Wow! Real-time Recommendations using Sunspot

Boosting your search to apply collaborative filter with Solr

Posted on September 07, 2015

A good search is essential to make users to find things. However, recommendations are essential to help them to find what they want. "A lot of times, people don't know what they want until you show it to them." (Steve Jobs)

There are good recommenders built on top of Apache Mahout or Spark. Of course, any canned solution must be adapted to your business. It's a noble task normally done by brave data scientists.

Suppose you are not a data scientist or can't hire one. Let's also say you want to offer recommendations just to see what happen, and then, learn with them. Here come some tips and a promising way to do it faster with Sunspot !

These tips are based on an awesome talk gave by Trey Grainger at Lucene Revolution 2012 about using Solr as a Real-time recommender engine.

Getting and indexing user tastes

We going to cover collaborative filter, a recommendation technique that uses people tastes (likes). Basically, the idea is to find people with similar tastes. Then, recommend items these people like and the target user didn't try yet. For this post, let's recommend some songs \o/

First, we have to extract user tastes (listened songs). Then, for each song of our catalogue, we index who listened the song. Let's assume we've indexed all songs through the Song model. In this case, we only have to add the user tastes:

class Song < ActiveRecord::Base
  searchable do
    integer :played_for, using: :user_tastes, multiple: true
  end
end

Here, :user_tastes is an auxiliary method to return from logs, database, or tracking system, an array of user ids to be indexed.

Finding Similar Users

With all user tastes indexed, let's recommended songs for user 42, named Doni. First, we're going to find his most similar users:

def most_similar_users
  similar_users = Song.search do
    with(:id, my_tastes)
    facet(:played_for)
  end

  similar_users.facet(:played_for).rows[0...COUNT].map do |f|
    {user_id: f.value, similarity: f.count}
  end
end

Basically, we are implementing the following steps:

  1. with(:id, my_tastes) filters by Doni tastes (played songs)
  2. facet(:played_for) groups by everybody who played same songs Doni played

Here, Solr sorts groups (facets) by group size and we are getting first COUNT similar users. For each facet, f.value is a user id and f.count counts the number of songs in common with Doni. As a result, we have something like this:

{user_id: 89, similarity: 35},
{user_id: 12, similarity: 26},
{user_id: 190, similarity: 11},
...

Recommending items through Collaborative filter

This is the core of our recommendation system! Based on the similarities, we going to search for songs filtering by similar users on played_for field, and boosting by the similarity level:

Song.search do
  adjust_solr_params do |params|
    params[:q] = similarity_query(similar_users)
  end
end

def similarity_query(similar_users)
  similar_users.map{|k| "#{k[:user_id]}^#{k[:similarity]}"}.join(" OR ")
  "played_for_im:(#{users})"
end

Through adjust_solr_params, we build the following Solr query:

solr/select?q=played_for_im:(89^35 OR 12^26 OR 190^11)

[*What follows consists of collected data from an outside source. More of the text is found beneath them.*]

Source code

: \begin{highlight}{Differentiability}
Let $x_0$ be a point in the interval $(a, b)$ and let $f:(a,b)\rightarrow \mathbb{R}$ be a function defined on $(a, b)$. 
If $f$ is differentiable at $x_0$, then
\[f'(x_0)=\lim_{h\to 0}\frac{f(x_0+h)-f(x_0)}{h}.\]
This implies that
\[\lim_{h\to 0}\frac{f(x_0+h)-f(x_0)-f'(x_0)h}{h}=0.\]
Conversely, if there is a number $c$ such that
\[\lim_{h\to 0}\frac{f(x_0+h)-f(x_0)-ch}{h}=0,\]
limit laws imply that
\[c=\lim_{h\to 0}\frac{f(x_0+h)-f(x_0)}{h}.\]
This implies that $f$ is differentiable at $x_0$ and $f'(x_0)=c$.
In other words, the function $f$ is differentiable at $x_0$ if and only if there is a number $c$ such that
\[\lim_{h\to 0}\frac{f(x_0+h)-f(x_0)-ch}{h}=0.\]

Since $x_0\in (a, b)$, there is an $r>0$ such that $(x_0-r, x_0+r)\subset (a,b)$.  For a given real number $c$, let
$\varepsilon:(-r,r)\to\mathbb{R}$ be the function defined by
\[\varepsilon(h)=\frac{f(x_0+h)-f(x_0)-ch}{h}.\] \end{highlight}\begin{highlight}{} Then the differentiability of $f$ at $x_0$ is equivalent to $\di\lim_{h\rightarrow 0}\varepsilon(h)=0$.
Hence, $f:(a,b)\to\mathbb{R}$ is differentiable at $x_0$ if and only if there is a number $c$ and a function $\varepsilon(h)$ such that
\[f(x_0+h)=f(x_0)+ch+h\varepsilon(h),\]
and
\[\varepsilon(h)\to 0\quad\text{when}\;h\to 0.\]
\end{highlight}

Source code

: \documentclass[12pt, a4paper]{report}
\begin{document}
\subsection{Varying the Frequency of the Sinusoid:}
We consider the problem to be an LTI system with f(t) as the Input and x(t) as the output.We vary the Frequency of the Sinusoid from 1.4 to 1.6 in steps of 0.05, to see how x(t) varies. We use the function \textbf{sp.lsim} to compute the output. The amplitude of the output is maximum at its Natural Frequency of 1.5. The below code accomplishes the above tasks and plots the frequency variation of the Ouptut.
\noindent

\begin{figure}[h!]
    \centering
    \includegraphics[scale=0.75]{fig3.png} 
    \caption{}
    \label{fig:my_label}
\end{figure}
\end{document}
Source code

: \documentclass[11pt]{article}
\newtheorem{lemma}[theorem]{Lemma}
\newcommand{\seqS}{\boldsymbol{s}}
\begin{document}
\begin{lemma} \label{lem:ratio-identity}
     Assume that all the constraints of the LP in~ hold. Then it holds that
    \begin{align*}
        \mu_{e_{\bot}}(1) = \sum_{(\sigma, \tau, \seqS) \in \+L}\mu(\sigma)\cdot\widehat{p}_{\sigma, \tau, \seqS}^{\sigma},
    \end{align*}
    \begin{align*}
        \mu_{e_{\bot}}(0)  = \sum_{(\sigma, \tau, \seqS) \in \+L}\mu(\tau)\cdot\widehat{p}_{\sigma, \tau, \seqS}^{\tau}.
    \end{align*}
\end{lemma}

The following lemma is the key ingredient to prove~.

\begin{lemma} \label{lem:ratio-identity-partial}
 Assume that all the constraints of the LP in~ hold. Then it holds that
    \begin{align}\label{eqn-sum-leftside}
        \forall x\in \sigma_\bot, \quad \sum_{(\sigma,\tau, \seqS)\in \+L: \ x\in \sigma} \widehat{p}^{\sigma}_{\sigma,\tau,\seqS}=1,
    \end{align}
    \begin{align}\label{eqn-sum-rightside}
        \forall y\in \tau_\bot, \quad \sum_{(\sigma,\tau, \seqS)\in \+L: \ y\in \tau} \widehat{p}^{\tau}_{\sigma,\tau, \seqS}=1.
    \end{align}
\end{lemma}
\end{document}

With this query, we filter by results to only get songs played by users who has tastes similar to Doni's. Also, we boost (add more weight) to who has more songs in common.

One advantage of recommending using a search engine is to get real-time recommendations and filter them. If we want to recommend only country music (Doni's favorite), we just have to include filters.

When including a filter by genre to find similar users, we only have similar users with country music taste. However, when including on the second query, we find users with general tastes, and then, get country songs they played and Doni didn't play yet. The decision is dependent of dataset size and the recall and precision of search results.

Mostly recommenders use more accurate metrics to get user similarity (e.g., euclidean distance). The idea here is to have something running quickly, using what you already have: a search engine! I hope to bring you good insights!